Injected cookies via `document.cookie` in evaluate_script.
**What happened:**
1. `mcp__chrome-devtools__navigate_page` → page title was "403 Forbidden"
2. After cookie injection → still redirected to `/misc/sorry`
**Root cause:** The Chrome DevTools MCP connects to a Playwright browser instance, not the
user's actual Chrome. Even after injecting cookies, the IP was already banned from earlier
requests. Also, HttpOnly cookies (like `dbcl2`) can't be set via `document.cookie`.
### Approach 5: `opencli douban marks`
**What we tried:** `opencli douban marks --uid <user_id> --status all --limit 0 -f csv`
**What happened:** **Partial success** — exported 24 movie records successfully.
**Limitation:** `opencli douban` only implements `marks` (movies). No book/music/game support.

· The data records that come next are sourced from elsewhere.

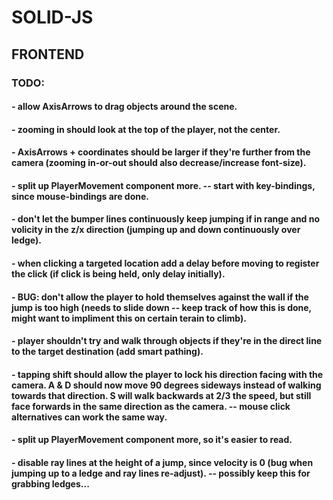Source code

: # SOLID-JS

## FRONTEND

### TODO:

#### - allow AxisArrows to drag objects around the scene.

#### - zooming in should look at the top of the player, not the center.

#### - AxisArrows + coordinates should be larger if they're further from the camera (zooming in-or-out should also decrease/increase font-size).

#### - split up PlayerMovement component more. -- start with key-bindings, since mouse-bindings are done.

#### - don't let the bumper lines continuously keep jumping if in range and no volicity in the z/x direction (jumping up and down continuously over ledge).

#### - when clicking a targeted location add a delay before moving to register the click (if click is being held, only delay initially).

#### - BUG: don't allow the player to hold themselves against the wall if the jump is too high (needs to slide down -- keep track of how this is done, might want to impliment this on certain terain to climb).

#### - player shouldn't try and walk through objects if they're in the direct line to the target destination (add smart pathing).

#### - tapping shift should allow the player to lock his direction facing with the camera. A & D should now move 90 degrees sideways instead of walking towards that direction. S will walk backwards at 2/3 the speed, but still face forwards in the same direction as the camera. -- mouse click alternatives can work the same way.

#### - split up PlayerMovement component more, so it's easier to read.

#### - disable ray lines at the height of a jump, since velocity is 0 (bug when jumping up to a ledge and ray lines re-adjust). -- possibly keep this for grabbing ledges...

The `opencli generate` and `opencli cascade` commands failed to discover APIs for
`book.douban.com` because Douban books use server-rendered HTML with no discoverable API.
### Approach 6: Agent Reach
**What we tried:** Installed `agent-reach` (17-platform CLI tool). Checked for Douban support.
**What happened:** Agent Reach has no Douban channel. Its web reader (Jina) also gets 403.
### Approach 7: Node.js HTTP scraper (from douban-sync-skill)
**What we tried:** The `douban-scraper.mjs` from the cosformula/douban-sync-skill.
**Status:** User rejected the command before it ran — based on prior failures, it would hit
the same PoW blocking. The script uses `fetch()` with a fake User-Agent, which is exactly
what approaches 1-3 proved doesn't work.
## Alternative Approaches (Not Blocked)
These approaches work but have different tradeoffs compared to the Frodo API:
### 豆伴 (Tofu) Chrome Extension (605 stars)
- GitHub: `doufen-org/tofu`
- Uses Douban's **Rexxar API** (`m.douban.com/rexxar/api/v2/user/{uid}/interests`)
- Most comprehensive: backs up books, movies, music, games, reviews, notes, photos, etc.
- **Current status (April 2026):** Mainline v0.12.x is broken due to MV3 migration + anti-scraping.
PR #121 (v0.13.0) fixes both issues but is not yet merged.
- **Risk:** Makes many API calls as logged-in user → may trigger account lockout
### Tampermonkey Userscript (bambooom/douban-backup, 162 stars)
- Greasemonkey/Tampermonkey: `https://greasyfork.org/en/scripts/420999`
- Runs inside real browser → inherits PoW-solved session
- Adds "export" button on collection pages → auto-paginates → downloads CSV
- Suitable for one-time manual export
### Browser Console Script (built into old skill)
- Paste `fetch()`-based extraction script into browser DevTools console
- Zero blocking risk (same-origin request from authenticated session)
- Most manual approach — user must paste script and copy clipboard
## API Endpoint Reference
### User Interests (Collections)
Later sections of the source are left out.